I’m having what seems to be a concurrency problem while using MySQL and PHP + Propel 1.3. Below is a small example of the “save” method of a Propel object.
public function save(PropelPDO $con = null) {
$con = Propel::getConnection();
try {
$con->beginTransaction();
sleep(3); // ignore this, used for testing only
parent::save($con);
$foo = $this->getFoo(); // Propel object, triggers a SELECT
// stuff is happening here...
$foo->save($con);
$con->commit();
} catch (Exception $e) {
$con->rollBack();
throw $e;
}
}
The problem is the $foo object. Let’s say we get two calls of the example method one after another in a very short time. In some cases, if the second transaction reads $foo…
$foo = $this->getFoo();
… before the first transaction has had the chance to save it…
$foo->save($con);
… $foo read by the second transaction will be outdated and bad things will happen.
How can I force the locking of the table Foo objects are stored in so that subsequent transactions can read from it only after the first one has finished its work?
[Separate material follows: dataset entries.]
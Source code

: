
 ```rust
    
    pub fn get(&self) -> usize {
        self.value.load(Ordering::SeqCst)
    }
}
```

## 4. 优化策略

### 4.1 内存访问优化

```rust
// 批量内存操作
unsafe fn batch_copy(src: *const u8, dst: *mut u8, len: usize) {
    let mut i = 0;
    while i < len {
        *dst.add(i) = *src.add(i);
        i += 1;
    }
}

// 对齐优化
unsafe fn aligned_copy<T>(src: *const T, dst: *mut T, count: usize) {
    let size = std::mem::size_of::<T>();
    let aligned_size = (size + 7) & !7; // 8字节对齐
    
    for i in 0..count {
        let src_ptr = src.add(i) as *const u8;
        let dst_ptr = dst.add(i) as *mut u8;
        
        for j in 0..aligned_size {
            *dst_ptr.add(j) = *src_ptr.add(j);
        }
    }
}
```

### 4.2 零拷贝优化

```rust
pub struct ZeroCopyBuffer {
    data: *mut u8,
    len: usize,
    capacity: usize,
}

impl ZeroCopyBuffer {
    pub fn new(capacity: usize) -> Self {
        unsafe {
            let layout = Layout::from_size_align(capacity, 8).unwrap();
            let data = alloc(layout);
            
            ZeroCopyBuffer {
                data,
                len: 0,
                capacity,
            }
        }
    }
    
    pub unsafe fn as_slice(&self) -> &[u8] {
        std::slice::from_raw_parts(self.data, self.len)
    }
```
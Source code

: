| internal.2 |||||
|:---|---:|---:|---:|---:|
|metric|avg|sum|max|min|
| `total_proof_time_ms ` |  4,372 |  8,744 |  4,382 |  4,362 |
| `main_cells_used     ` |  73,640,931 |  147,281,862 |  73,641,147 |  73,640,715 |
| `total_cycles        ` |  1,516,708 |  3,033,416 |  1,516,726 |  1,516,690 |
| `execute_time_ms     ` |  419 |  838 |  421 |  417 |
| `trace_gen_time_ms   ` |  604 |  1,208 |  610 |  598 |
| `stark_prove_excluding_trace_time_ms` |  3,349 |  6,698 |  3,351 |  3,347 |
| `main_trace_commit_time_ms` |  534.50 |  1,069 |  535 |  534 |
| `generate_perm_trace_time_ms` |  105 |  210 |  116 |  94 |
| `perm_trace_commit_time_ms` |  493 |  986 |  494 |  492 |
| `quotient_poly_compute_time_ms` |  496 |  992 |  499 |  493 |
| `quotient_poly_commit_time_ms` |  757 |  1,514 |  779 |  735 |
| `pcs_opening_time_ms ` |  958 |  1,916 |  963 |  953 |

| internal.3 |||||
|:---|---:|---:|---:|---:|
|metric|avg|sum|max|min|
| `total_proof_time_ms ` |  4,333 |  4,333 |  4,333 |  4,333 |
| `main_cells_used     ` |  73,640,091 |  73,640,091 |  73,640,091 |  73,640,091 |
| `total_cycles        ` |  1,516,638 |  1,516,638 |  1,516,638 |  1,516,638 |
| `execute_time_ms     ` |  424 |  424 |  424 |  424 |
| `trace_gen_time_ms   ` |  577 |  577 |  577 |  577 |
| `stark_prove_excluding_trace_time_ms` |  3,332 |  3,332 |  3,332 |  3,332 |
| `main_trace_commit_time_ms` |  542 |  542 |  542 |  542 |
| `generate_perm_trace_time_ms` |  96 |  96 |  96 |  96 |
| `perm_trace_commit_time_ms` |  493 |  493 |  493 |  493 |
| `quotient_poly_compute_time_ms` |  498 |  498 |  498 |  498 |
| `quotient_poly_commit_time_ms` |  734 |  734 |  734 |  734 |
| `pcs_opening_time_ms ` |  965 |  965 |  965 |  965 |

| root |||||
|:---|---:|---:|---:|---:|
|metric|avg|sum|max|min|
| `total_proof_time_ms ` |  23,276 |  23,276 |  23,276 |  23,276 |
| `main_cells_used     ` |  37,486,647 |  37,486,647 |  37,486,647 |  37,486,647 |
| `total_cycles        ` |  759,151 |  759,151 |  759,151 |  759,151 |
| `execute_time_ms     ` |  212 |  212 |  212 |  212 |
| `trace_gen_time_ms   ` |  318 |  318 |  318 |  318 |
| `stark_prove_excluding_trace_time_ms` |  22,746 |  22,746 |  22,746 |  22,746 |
EDIT: The context is a web application. In short, in some cases I want the very first request to do some data modification (which happens between fetching and saving of $foo). All subsequent requests should not be able to do the modification. Whether the modification will occur or not depends on the fetched $foo state (table row attribute). If two transactions fetch the same $foo, the modification will occur twice which causes a problem.
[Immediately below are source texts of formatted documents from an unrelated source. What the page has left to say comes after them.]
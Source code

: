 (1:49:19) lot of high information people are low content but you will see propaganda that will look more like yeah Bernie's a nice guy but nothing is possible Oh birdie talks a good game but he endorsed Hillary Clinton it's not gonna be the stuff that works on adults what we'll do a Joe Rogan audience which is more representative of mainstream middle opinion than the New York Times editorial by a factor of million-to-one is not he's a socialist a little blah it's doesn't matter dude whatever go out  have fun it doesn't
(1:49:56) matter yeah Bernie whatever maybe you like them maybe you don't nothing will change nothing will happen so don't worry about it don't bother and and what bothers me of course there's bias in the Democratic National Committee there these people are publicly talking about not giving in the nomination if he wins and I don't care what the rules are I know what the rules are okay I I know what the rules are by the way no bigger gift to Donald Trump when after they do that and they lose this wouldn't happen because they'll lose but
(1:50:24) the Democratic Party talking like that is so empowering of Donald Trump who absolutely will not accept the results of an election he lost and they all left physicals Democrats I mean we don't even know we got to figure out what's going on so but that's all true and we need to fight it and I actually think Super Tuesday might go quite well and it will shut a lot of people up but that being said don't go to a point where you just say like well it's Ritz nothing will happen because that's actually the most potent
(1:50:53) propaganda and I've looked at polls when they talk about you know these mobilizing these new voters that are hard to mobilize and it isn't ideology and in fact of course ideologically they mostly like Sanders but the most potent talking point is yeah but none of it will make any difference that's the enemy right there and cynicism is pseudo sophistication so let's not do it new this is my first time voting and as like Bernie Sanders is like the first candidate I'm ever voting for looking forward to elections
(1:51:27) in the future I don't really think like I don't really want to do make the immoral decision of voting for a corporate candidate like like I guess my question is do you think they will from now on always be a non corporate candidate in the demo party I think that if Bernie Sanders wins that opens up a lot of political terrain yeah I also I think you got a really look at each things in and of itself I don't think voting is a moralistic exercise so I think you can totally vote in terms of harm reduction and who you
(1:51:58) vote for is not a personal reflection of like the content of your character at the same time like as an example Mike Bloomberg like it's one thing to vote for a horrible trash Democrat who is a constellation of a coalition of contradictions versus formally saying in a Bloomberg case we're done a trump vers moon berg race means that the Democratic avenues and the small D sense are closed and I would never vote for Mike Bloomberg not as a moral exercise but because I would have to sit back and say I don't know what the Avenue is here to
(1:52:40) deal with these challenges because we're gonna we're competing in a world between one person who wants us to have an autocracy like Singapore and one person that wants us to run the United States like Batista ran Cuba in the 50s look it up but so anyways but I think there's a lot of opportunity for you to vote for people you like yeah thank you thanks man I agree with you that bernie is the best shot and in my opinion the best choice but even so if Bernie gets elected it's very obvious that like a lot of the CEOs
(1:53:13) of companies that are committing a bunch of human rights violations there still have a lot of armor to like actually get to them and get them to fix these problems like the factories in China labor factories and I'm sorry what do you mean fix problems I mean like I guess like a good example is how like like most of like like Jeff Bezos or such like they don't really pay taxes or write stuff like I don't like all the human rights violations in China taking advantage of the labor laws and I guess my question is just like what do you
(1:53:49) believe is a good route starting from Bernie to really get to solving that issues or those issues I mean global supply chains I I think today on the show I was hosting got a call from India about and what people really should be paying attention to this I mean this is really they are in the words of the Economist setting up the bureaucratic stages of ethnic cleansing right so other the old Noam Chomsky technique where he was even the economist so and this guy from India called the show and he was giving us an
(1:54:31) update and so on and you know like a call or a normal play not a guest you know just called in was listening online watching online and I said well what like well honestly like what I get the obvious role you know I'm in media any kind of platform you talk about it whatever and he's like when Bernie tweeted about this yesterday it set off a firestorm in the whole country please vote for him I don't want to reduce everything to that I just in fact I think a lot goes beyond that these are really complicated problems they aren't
when you load this existing row to the screen/application, load the LastChgDate too. when you save it, use “AND LastChgDate=thevalue“. check the affected row count of the update, if it is zero, return an error “someone else has already saved this record”, and rollback and other changes. With this logic in place you can only save a row if it the same as when you loaded it. for new rows, INSERT, this is not necessary because they are new.